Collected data

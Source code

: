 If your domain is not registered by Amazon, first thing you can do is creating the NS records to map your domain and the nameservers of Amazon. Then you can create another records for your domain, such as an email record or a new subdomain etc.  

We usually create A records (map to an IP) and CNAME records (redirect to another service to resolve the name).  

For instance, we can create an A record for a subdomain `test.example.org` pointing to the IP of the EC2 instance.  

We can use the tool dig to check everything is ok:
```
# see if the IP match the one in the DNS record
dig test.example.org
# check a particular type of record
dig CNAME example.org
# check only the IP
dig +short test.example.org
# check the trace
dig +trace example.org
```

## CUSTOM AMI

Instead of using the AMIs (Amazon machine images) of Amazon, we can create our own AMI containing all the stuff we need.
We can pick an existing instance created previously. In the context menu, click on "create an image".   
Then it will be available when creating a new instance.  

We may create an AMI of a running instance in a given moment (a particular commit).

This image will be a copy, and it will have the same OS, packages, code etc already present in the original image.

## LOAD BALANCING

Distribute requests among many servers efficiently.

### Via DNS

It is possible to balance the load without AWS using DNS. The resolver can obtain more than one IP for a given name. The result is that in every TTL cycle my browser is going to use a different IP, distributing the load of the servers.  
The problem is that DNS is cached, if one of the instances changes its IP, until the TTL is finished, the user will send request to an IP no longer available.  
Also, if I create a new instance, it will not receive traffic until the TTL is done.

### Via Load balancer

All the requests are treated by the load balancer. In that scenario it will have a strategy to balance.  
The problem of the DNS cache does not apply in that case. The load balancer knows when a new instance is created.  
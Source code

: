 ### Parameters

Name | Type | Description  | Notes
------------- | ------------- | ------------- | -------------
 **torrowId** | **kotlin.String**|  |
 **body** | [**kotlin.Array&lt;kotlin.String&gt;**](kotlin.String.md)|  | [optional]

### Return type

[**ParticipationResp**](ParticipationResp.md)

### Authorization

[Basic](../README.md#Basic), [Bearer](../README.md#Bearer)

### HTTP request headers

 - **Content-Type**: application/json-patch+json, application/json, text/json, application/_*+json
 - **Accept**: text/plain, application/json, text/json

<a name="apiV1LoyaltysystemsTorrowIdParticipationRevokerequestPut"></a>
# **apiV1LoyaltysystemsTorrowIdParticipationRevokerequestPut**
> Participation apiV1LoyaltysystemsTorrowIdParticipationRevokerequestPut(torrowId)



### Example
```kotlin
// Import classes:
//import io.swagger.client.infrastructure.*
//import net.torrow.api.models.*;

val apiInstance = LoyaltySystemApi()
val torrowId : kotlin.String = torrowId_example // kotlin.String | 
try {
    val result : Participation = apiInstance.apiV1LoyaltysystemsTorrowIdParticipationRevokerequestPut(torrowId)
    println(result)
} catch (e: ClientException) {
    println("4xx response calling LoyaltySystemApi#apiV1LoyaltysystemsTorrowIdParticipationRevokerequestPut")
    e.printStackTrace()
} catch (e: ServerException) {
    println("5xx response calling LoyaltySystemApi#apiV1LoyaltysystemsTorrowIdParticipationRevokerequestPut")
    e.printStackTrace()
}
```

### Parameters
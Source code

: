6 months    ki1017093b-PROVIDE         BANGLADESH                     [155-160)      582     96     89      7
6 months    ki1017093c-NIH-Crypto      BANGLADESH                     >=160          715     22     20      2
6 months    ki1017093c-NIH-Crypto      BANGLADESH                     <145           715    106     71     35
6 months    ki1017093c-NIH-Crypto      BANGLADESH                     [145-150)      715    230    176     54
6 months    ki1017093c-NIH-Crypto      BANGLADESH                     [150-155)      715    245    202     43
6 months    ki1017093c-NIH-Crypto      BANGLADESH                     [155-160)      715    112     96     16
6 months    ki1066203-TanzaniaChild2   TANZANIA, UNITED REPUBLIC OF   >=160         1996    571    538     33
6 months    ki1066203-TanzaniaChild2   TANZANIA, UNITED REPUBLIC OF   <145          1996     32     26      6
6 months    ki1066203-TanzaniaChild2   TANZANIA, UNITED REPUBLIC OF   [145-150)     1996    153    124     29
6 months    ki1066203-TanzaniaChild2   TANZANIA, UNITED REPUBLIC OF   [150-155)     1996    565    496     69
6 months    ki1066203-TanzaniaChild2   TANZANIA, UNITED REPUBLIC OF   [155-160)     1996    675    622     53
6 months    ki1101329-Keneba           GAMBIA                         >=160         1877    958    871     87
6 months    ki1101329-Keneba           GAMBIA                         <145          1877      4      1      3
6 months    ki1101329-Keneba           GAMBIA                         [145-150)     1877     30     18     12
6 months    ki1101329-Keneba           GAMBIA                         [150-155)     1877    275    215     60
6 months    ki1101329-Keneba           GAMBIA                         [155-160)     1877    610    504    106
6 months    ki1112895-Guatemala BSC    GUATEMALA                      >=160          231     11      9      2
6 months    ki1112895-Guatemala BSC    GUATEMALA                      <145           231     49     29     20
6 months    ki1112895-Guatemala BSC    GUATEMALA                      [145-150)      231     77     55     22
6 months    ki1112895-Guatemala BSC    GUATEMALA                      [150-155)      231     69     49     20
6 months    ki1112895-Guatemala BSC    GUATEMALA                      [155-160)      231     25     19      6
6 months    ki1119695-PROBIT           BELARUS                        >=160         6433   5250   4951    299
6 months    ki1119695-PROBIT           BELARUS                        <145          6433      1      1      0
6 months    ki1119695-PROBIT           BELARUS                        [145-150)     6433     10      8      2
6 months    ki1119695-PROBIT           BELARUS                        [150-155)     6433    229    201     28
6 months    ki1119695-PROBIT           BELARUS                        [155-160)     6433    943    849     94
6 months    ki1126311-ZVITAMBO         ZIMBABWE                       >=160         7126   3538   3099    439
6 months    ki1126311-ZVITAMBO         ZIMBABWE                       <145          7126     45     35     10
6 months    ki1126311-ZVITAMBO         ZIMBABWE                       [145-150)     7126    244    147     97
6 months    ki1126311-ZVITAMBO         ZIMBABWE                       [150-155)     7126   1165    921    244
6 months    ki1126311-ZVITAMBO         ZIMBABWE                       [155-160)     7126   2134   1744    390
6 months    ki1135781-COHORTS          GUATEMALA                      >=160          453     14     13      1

▶ [Try it] Work out how many lines of the data above contain the string "CNAME" and give the number alone.

▶ [Response below] 2